Are you having trouble networking or having trouble making your net work?
I have a secret to share. You are not alone
Most people make the same 5 basic mistakes and these 5 mistakes prevent them from successfully networking.
Do you make these mistakes?
If yes then the time has to change the way you network and to make your net work for you.
1. Take prior to Giving:
Most people see the goal of networking as finding people who can help one seal a deal, get a new job, find a new business opportunity et cetera. That is to say when we network we normally want something. However, be careful not to put the cart before the horse.
Don’t be a spoiled child with a give me, give me, give me attitude. Forget about what you want and try to discover how you can help. Only by giving something can you start to build a relationship where people will want to give to you (help you).
When you network, it’s all about them, not you.
2. Assume people care about your needs:
Your problems are your problems. Nobody really cares. You may well be desperately trying to save your business but apart from making some sympathetic noises of encouragement most people don’t , and shouldn’t, care.
Never expect others to respond to your needs. The only way to make connections is to care about the needs of others first. Ask how they’re doing. Ask what could help them. Care about others first; then, and only then, will they truly care back. Pay forward is the secret here.
3. Paper the walls with your cards:
Some people confuse quantity with quality. They network with anyone, giving business cards to everyone in the room. They seem to think they are in a race to collect the most business cards in 2 hours.
Networking isn’t a numbers game. Find someone you can help, determine whether they might (someday) be able to help you, and then approach them on their terms.

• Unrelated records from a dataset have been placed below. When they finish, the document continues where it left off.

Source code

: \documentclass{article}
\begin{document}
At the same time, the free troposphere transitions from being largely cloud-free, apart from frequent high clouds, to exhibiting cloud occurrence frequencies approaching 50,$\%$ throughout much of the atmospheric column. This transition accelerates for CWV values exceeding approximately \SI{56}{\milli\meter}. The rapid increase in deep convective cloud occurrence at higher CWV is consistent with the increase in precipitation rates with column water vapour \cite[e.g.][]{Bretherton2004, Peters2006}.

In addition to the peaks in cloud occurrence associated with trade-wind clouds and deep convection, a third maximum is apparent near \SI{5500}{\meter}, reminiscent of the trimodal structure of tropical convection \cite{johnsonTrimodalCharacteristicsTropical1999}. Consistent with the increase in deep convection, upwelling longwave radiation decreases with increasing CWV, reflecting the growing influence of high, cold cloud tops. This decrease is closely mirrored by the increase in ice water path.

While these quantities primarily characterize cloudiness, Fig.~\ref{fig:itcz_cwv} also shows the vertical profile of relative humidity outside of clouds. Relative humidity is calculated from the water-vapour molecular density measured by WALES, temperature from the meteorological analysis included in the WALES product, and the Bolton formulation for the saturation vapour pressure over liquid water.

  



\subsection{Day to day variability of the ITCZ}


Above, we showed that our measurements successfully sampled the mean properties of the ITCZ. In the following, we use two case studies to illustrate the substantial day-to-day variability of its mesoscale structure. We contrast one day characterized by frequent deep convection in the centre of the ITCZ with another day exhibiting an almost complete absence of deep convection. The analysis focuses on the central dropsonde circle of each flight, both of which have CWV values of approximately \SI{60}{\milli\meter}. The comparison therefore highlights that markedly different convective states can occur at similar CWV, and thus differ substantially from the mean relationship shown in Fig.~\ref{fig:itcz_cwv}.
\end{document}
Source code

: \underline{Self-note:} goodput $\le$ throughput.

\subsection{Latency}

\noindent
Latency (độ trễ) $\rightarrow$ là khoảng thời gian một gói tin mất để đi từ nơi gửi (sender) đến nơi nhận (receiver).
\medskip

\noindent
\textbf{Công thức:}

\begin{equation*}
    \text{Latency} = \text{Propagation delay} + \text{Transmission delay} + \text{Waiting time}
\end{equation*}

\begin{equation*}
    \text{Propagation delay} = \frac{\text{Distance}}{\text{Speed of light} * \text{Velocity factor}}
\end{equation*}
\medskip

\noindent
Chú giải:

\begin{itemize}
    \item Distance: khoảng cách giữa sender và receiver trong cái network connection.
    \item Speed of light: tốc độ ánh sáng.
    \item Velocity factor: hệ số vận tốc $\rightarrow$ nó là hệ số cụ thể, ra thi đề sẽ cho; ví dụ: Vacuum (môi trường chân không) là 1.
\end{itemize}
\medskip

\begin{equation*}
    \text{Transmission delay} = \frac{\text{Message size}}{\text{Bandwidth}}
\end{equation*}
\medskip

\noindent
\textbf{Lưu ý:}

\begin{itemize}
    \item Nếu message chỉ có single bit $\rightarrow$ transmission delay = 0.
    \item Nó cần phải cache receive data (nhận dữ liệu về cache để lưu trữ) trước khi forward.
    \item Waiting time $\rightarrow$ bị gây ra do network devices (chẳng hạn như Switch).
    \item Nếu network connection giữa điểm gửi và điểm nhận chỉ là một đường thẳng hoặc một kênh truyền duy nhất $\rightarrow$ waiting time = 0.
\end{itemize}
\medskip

Carefully select the people you want to network with. If you come away from a 2 hour networking event with more than a handful of cards you have been wasting your and their time. 2 hours is 120 minutes, if you come back with 20 cards then you theoretically spoke on average with each person for only 6 minutes. If you delete from this the time it takes to move in and out of conversations, to get a drink and maybe a bite of food then it is probably only 5 minutes per person. Less is more. Less cards, that is, means more useful connections because you have had more of chance to discover how you can help them. This also means that large networking events are not useful because it is very hard to find the right, for you, people. Smaller targetted, themed events are far more beneficial.
Networking is like marketing: Targeting is everything and brand reinforcement (having a brief catch-up conversation with old contacts) is essential.
4. Assume tools create connections:
Having a large number of social media contacts is great – if you do something with those followers. Try and tag your followers so that you can send the right message to the correct followers. Don’t assume that all your WeChat friends see your messages or that your Facebook friends visit your page or even your LinkedIn connections read your updates. These are tools and the same as a pen needs a hand to guide it these social media platforms need to be nurtured and transformed from the virtual world to the real world.
5. Reach too high:
The best connections are mutually beneficial. What can you offer Bill Gates, Warren Buffett or Jack Ma? Not much. You may very well want to connect with them but why would they want to connect with you? What’s in it for them?
You have to earn their respect. Find people who can benefit from your knowledge, from your insights or your connections. The “status” level of your connections is irrelevant. All that matters is whether you can help each other reach your goals.